When talking about the in-room dining experience – order-in menu, minibar and all – there appears to be a very powerful ‘healthy food never sells’ stigma amongst hoteliers.
I don’t believe this to be entirely true. Guests want healthier options, but the problem is that the quick-and-now tendencies of our genetic makeup can overpower any drive for dietary perfection, especially when it comes to hotel dining and away-from-home cuisine.

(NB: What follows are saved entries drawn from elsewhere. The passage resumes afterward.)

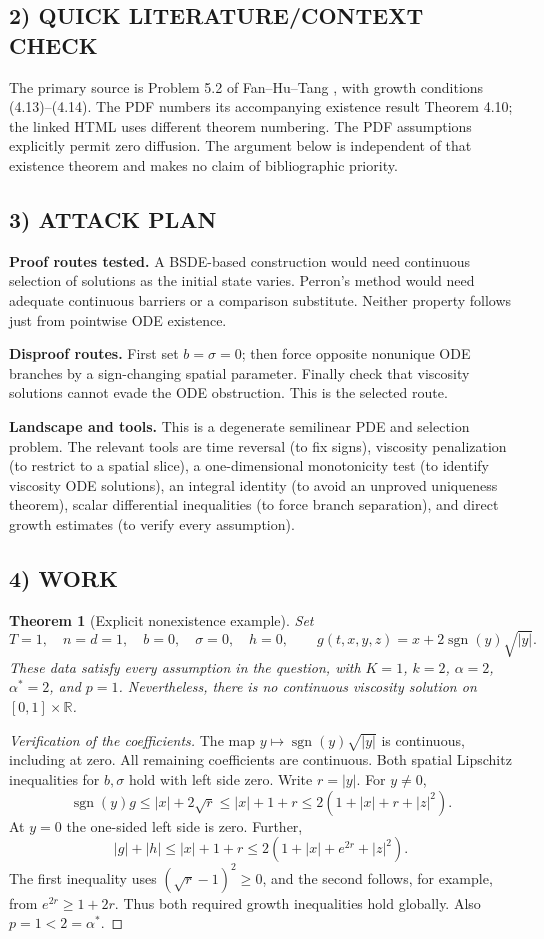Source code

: \documentclass[11pt,a4paper]{article}
\newcommand{\R}{\mathbb R}
\newcommand{\sgn}{\operatorname{sgn}}
\newtheorem{theorem}{Theorem}
\theoremstyle{definition}
\begin{document}
\subsection*{2) QUICK LITERATURE/CONTEXT CHECK}
The primary source is Problem 5.2 of Fan--Hu--Tang \cite{FHT}, with growth conditions (4.13)--(4.14). The PDF numbers its accompanying existence result Theorem 4.10; the linked HTML uses different theorem numbering. The PDF assumptions explicitly permit zero diffusion. The argument below is independent of that existence theorem and makes no claim of bibliographic priority.

\subsection*{3) ATTACK PLAN}
\textbf{Proof routes tested.} A BSDE-based construction would need continuous selection of solutions as the initial state varies. Perron's method would need adequate continuous barriers or a comparison substitute. Neither property follows just from pointwise ODE existence.

\textbf{Disproof routes.} First set $b=\sigma=0$; then force opposite nonunique ODE branches by a sign-changing spatial parameter. Finally check that viscosity solutions cannot evade the ODE obstruction. This is the selected route.

\textbf{Landscape and tools.} This is a degenerate semilinear PDE and selection problem. The relevant tools are time reversal (to fix signs), viscosity penalization (to restrict to a spatial slice), a one-dimensional monotonicity test (to identify viscosity ODE solutions), an integral identity (to avoid an unproved uniqueness theorem), scalar differential inequalities (to force branch separation), and direct growth estimates (to verify every assumption).

\subsection*{4) WORK}
\begin{theorem}[Explicit nonexistence example]
Set
\[
 T=1,\quad n=d=1,\quad b=0,\quad\sigma=0,\quad h=0,
 \qquad g(t,x,y,z)=x+2\sgn(y)\sqrt{|y|}.
\]
These data satisfy every assumption in the question, with
$K=1$, $k=2$, $\alpha=2$, $\alpha^*=2$, and $p=1$.
Nevertheless, there is no continuous viscosity solution on $[0,1]\times\R$.
\end{theorem}
\begin{proof}[Verification of the coefficients]
The map $y\mapsto\sgn(y)\sqrt{|y|}$ is continuous, including at zero. All remaining coefficients are continuous. Both spatial Lipschitz inequalities for $b,\sigma$ hold with left side zero. Write $r=|y|$. For $y\ne0$,
\[
 \sgn(y)g\le |x|+2\sqrt r\le |x|+1+r
       \le2(1+|x|+r+|z|^2).
\]
At $y=0$ the one-sided left side is zero. Further,
\[
 |g|+|h|\le |x|+1+r
       \le2(1+|x|+e^{2r}+|z|^2).
\]
The first inequality uses $(\sqrt r-1)^2\ge0$, and the second follows, for example, from $e^{2r}\ge1+2r$. Thus both required growth inequalities hold globally. Also $p=1<2=\alpha^*$.
\end{proof}
\end{document}
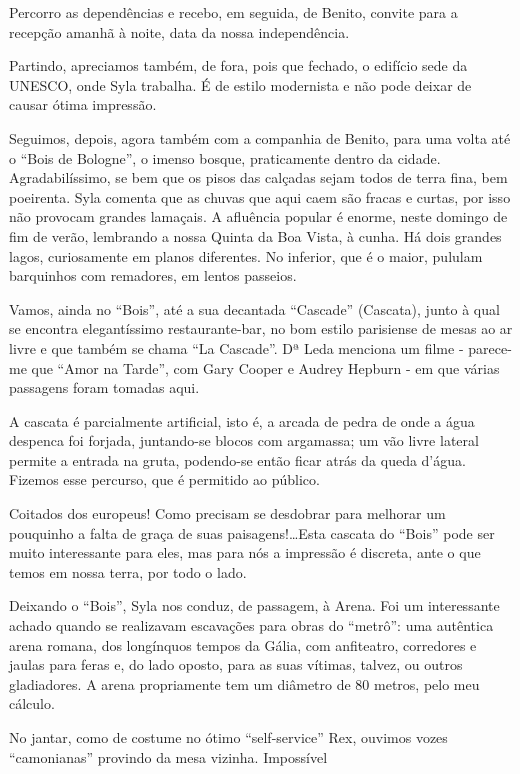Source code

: Percorro as dependências e recebo, em seguida, de Benito, convite para a recepção amanhã à noite, data da nossa independência.

Partindo, apreciamos também, de fora, pois que fechado, o edifício sede da UNESCO, onde Syla trabalha. É de estilo modernista e não pode deixar de causar ótima impressão.

Seguimos, depois, agora também com a companhia de Benito, para uma volta até o “Bois de Bologne”, o imenso bosque, praticamente dentro da cidade. Agradabilíssimo, se bem que os pisos das calçadas sejam todos de terra fina, bem poeirenta. Syla comenta que as chuvas que aqui caem são fracas e curtas, por isso não provocam grandes lamaçais. A afluência popular é enorme, neste domingo de fim de verão, lembrando a nossa Quinta da Boa Vista, à cunha. Há dois grandes lagos, curiosamente em planos diferentes. No inferior, que é o maior, pululam barquinhos com remadores, em lentos passeios.

Vamos, ainda no “Bois”, até a sua decantada “Cascade” (Cascata), junto à qual se encontra elegantíssimo restaurante-bar, no bom estilo parisiense de mesas ao ar livre e que também se chama “La Cascade”. Dª Leda menciona um filme - parece-me que “Amor na Tarde”, com Gary Cooper e Audrey Hepburn - em que várias passagens foram tomadas aqui.

A cascata é parcialmente artificial, isto é, a arcada de pedra de onde a água despenca foi forjada, juntando-se blocos com argamassa; um vão livre lateral permite a entrada na gruta, podendo-se então ficar atrás da queda d’água. Fizemos esse percurso, que é permitido ao público.

Coitados dos europeus! Como precisam se desdobrar para melhorar um pouquinho a falta de graça de suas paisagens!\ldots Esta cascata do “Bois” pode ser muito interessante para eles, mas para nós a impressão é discreta, ante o que temos em nossa terra, por todo o lado.

Deixando o “Bois”, Syla nos conduz, de passagem, à Arena. Foi um interessante achado quando se realizavam escavações para obras do “metrô”: uma autêntica arena romana, dos longínquos tempos da Gália, com anfiteatro, corredores e jaulas para feras e, do lado oposto, para as suas vítimas, talvez, ou outros gladiadores. A arena propriamente tem um diâmetro de 80 metros, pelo meu cálculo.

No jantar, como de costume no ótimo “self-service” Rex, ouvimos vozes “camonianas” provindo da mesa vizinha. Impossível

It’s the same fundamental reason that proper weight loss dieting is so hard to sustain. We’re hardwired for junk food; that is, any calorie vehicle that delivers an instantaneous fix to replenish a brain’s sugar levels. And our brain craves sugar. Most people have enough basic nutrition knowledge to understand that fruit is a better source of sugar than a candy bar and that a salad is better than a greasy burger. Unfortunately, junk food is simply too readily accessible. No prep time, no fear of decay, just ‘pop the top’ and munch away.
Now more so than ever before, people are striving to eat healthy and seek out health-conscious establishments. It’s a going trend, and if you can appease this emergent bracket of consumers with new features, then it could easily morph into an additional revenue stream. However, to implement any new facet of your operations in this regard is to first understand the chief obstacle of accessibility.

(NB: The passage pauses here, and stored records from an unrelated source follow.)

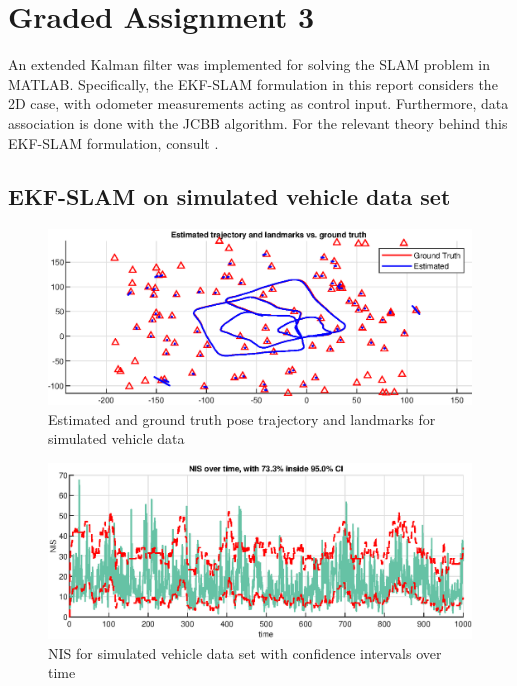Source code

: \section{Graded Assignment 3}\label{sec:graded_assignment_3}


An extended Kalman filter was implemented for solving the SLAM problem in MATLAB. Specifically, the EKF-SLAM formulation in this report considers the 2D case, with odometer measurements acting as control input. Furthermore, data association is done with the JCBB algorithm. For the relevant theory behind this EKF-SLAM formulation, consult \cite[p. 185 - 196]{Edmund}.

\subsection{EKF-SLAM on simulated vehicle data set}

\begin{figure}[!htb]
    \centering
    \includegraphics[width=0.8\linewidth]{figures/ga_3/sim_trajectory.eps}
    \caption{Estimated and ground truth pose trajectory and landmarks for simulated vehicle data}
    \label{fig:ga_3_sim_trajectory}
\end{figure}

\begin{figure}[!htb]
    \centering
    \includegraphics[width=0.8\linewidth]{figures/ga_3/sim_NIS.eps}
    \caption{NIS for simulated vehicle data set with confidence intervals over time}
    \label{fig:ga_3_sim_NIS}
\end{figure}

To do this, you must first understand just how truly impatient the human brain is. When it gets tired and cranky, it’ll scrounge for sugar right away and you’ll need a heavy dose of willpower to stop it from compelling your body to grab the closest source available. If that happens to be grapes, then the brain gets healthy sugars, but if it’s a can of soda, the brain gets junk. Either way, the brain gets its fix.

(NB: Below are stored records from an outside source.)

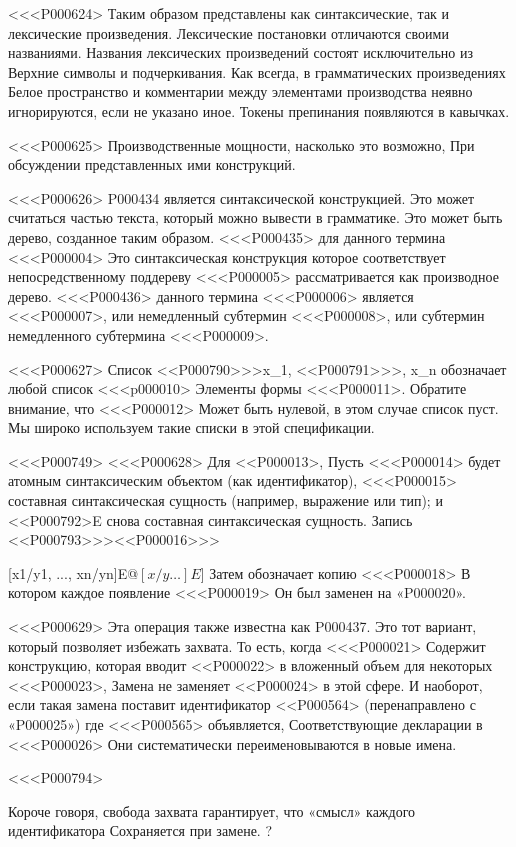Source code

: {{{{{{\begin{grammar}
<<<P000624>%
Таким образом представлены как синтаксические, так и лексические произведения.
Лексические постановки отличаются своими названиями.
Названия лексических произведений состоят исключительно из
Верхние символы и подчеркивания.
Как всегда, в грамматических произведениях
Белое пространство и комментарии между элементами производства
неявно игнорируются, если не указано иное.
Токены препинания появляются в кавычках.

<<<P000625>%
Производственные мощности, насколько это возможно,
При обсуждении представленных ими конструкций.

<<<P000626>%
P000434 является синтаксической конструкцией.
Это может считаться частью текста, который можно вывести в грамматике.
Это может быть дерево, созданное таким образом.
<<<P000435> для данного термина <<<P000004> Это синтаксическая конструкция
которое соответствует непосредственному поддереву <<<P000005>
рассматривается как производное дерево.
<<<P000436> данного термина <<<P000006> является <<<P000007>,
или немедленный субтермин <<<P000008>,
или субтермин немедленного субтермина <<<P000009>.

<<<P000627>%
Список <<P000790>>>{x_1, <<P000791>>>, x_n} обозначает любой список
<<<p000010> Элементы формы <<<P000011>.
Обратите внимание, что <<<P000012> Может быть нулевой, в этом случае список пуст.
Мы широко используем такие списки в этой спецификации.

<<<P000749>%
<<<P000628>%
Для <<P000013>,
Пусть <<<P000014> будет атомным синтаксическим объектом (как идентификатор),
<<<P000015> составная синтаксическая сущность (например, выражение или тип);
и <<P000792>{E} снова составная синтаксическая сущность.
Запись
<<P000793>>>{<<P000016>>>}{[x1/y1, ..., xn/yn]E@$[x/y\ldots]E$]
Затем обозначает копию <<<P000018>
В котором каждое появление <<<P000019> Он был заменен на «P000020».

<<<P000629>%
Эта операция также известна как P000437.
Это тот вариант, который позволяет избежать захвата.
То есть, когда <<<P000021> Содержит конструкцию, которая вводит <<P000022> в
вложенный объем для некоторых <<<P000023>,
Замена не заменяет <<P000024> в этой сфере.
И наоборот, если такая замена поставит идентификатор <<P000564>
(перенаправлено с «P000025») где <<<P000565> объявляется,
Соответствующие декларации в <<<P000026> Они систематически переименовываются в новые имена.

<<<P000794>{%
Короче говоря, свобода захвата гарантирует, что «смысл» каждого идентификатора
Сохраняется при замене.%
?

}}
\end{grammar}}}}}}}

Most of the time, healthy foods are far less accessible than junk food, and this problem does not start and stop with the hospitality world. For starters, the shelf life of fruit is a paltry fraction of that for candy bars and potato chips (read: preservatives). Fruit rots, which means a hefty inventory replacement cost for hotels and households alike. This, plus fresh fruit and veggies can be significantly more expensive than the average piece of junk food.
You also have to consider another key aspect of accessibility: preparation. Cutting up an apple and mixing a salad are both laborious tasks when compared to opening a soda bottle and ripping open a bag of chips. All said, these are pretty good reasons to back up the ‘healthy food never sells’ mentality. Junk food is quick and healthy options don’t last: game over.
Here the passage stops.